Credit rating agency Fitch has today downgraded Anglo Irish Bank to BBB+ and also put the bank on negative watch, meaning it could face a further downgrade.
The agency said this followed the Finance Minister's announcement earlier this month regarding the new restructuring proposal for Anglo. This would see the bank split into two separate entities: the Asset Recovery Bank and the Funding Bank.
Fitch said the downgrade reflects its view on the level of future Government support that will be available to Anglo's Asset Recovery Bank.
It said that, despite being Government owned, the Asset Recovery Bank, as a wind-down institution not engaging in new lending and decoupled from Anglo's deposit base, would be less systemically important than the current Anglo.
'While Fitch expects the ARB to continue to benefit from a high level of Government support, the scope of the long-term support for this entity may be less than what would otherwise be available to Anglo as a fully functioning deposit taking bank,' it added.
Meanwhile, rival agency Standard & Poor's has published a note on AIB and Bank of Ireland after it yesterday moved Bank of Ireland to a negative outlook, meaning it could lower its credit rating.
S&P said its ratings and outlook on both banks were now the same.

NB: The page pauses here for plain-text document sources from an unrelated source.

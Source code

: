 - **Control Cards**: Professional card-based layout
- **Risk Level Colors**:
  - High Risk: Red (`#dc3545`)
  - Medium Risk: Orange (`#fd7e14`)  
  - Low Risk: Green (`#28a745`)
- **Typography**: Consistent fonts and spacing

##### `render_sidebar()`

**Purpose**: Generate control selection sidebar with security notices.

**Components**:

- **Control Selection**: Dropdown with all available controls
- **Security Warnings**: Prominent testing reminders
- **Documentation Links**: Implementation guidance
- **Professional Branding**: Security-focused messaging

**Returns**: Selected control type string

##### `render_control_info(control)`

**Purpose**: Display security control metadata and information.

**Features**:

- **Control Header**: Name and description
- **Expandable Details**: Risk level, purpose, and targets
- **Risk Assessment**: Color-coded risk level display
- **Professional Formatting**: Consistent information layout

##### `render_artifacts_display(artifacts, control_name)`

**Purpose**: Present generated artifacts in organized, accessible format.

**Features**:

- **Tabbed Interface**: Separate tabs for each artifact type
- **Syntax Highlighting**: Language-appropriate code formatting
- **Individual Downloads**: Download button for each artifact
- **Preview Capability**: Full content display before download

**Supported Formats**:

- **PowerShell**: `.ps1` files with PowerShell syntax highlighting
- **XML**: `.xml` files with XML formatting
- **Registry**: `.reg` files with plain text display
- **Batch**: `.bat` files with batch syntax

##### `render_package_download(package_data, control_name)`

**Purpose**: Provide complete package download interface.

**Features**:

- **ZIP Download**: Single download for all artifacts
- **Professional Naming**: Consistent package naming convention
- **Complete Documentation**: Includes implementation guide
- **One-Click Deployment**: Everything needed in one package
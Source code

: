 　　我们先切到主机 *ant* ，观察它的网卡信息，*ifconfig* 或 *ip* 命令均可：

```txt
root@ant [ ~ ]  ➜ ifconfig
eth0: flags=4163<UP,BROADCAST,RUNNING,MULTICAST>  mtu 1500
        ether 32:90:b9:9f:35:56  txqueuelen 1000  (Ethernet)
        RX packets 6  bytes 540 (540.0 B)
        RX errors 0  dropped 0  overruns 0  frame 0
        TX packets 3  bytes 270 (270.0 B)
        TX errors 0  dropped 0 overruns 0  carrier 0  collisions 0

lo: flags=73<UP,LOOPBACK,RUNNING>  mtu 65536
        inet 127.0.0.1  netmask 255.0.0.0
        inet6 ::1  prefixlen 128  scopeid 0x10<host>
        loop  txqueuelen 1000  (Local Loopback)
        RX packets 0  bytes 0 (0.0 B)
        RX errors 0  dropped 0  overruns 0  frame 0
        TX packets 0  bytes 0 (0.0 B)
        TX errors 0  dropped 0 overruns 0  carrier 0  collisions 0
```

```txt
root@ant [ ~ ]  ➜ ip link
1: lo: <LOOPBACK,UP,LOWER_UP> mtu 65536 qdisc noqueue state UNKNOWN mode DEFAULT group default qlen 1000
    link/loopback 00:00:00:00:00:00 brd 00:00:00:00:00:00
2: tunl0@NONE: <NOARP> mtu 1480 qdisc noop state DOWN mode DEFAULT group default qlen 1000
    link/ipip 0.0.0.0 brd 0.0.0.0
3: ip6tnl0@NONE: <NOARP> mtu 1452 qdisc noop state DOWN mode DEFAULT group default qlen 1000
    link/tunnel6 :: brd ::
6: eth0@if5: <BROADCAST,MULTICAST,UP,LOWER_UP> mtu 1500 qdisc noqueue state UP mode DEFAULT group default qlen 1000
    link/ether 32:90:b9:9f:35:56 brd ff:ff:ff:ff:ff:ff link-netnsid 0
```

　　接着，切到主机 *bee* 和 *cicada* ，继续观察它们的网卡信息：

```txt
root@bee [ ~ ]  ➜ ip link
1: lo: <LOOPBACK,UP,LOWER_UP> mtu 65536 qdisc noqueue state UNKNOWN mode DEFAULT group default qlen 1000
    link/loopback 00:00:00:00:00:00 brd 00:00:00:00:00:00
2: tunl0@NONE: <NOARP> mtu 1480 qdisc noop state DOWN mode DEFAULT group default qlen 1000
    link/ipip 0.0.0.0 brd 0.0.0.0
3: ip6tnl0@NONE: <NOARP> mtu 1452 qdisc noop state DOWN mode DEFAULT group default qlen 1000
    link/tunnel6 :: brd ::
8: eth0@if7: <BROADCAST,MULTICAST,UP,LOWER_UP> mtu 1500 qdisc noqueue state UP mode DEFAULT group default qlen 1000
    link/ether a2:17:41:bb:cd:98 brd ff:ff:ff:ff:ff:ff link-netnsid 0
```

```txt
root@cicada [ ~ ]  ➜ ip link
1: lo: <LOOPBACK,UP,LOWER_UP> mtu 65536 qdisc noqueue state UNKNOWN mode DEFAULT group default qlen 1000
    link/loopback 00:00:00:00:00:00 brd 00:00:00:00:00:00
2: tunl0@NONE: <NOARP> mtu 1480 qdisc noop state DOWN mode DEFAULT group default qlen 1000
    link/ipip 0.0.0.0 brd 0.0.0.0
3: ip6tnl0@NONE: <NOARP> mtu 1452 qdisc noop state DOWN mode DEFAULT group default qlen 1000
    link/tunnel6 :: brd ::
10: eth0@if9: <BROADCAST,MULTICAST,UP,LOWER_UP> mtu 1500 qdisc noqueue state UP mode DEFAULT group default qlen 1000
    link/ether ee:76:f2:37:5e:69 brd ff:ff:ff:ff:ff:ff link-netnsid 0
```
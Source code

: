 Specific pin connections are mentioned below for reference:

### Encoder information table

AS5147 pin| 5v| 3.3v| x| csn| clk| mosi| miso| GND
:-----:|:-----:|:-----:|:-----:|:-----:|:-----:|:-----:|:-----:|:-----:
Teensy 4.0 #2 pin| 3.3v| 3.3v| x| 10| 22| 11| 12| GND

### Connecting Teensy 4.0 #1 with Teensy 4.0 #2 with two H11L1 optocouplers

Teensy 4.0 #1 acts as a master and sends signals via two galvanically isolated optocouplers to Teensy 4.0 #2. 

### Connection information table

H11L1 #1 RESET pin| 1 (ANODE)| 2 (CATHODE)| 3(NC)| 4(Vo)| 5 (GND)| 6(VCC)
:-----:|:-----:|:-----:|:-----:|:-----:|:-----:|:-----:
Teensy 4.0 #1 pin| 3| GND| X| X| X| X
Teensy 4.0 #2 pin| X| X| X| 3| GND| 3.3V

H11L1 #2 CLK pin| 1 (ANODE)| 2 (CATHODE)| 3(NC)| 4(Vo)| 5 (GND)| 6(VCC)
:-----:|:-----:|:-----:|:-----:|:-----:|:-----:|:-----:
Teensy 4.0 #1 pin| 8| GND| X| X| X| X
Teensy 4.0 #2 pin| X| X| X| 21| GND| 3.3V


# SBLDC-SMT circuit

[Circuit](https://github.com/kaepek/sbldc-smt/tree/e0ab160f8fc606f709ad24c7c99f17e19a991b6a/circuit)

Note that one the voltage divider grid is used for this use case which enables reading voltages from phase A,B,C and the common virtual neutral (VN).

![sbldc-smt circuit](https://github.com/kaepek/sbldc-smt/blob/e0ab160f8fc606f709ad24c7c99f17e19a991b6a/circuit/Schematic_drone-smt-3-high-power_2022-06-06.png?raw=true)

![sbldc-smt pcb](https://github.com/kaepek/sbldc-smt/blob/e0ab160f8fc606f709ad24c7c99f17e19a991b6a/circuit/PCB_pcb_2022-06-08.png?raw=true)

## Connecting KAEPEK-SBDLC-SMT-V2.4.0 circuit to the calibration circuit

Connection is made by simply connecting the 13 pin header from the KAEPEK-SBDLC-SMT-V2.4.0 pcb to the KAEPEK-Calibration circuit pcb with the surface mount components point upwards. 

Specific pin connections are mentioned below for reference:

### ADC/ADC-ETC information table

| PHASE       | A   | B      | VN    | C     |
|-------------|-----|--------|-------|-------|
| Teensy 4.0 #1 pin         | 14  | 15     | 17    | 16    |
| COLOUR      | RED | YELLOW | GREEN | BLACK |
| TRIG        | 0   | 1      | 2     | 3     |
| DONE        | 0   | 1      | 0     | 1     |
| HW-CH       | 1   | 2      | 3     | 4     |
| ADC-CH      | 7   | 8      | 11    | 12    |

It said both banks had made progress in their restructuring, though this had been slower at AIB. S&P said it expected both to keep their dominant market positions in Ireland, and that they were likely to face reduced competition.
But it warned that an economic recovery would take place only slowly, making it more difficult for AIB and Bank of Ireland to return to profit. It added that it did not expect both banks to recover their pre-crisis credit ratings within the next two years.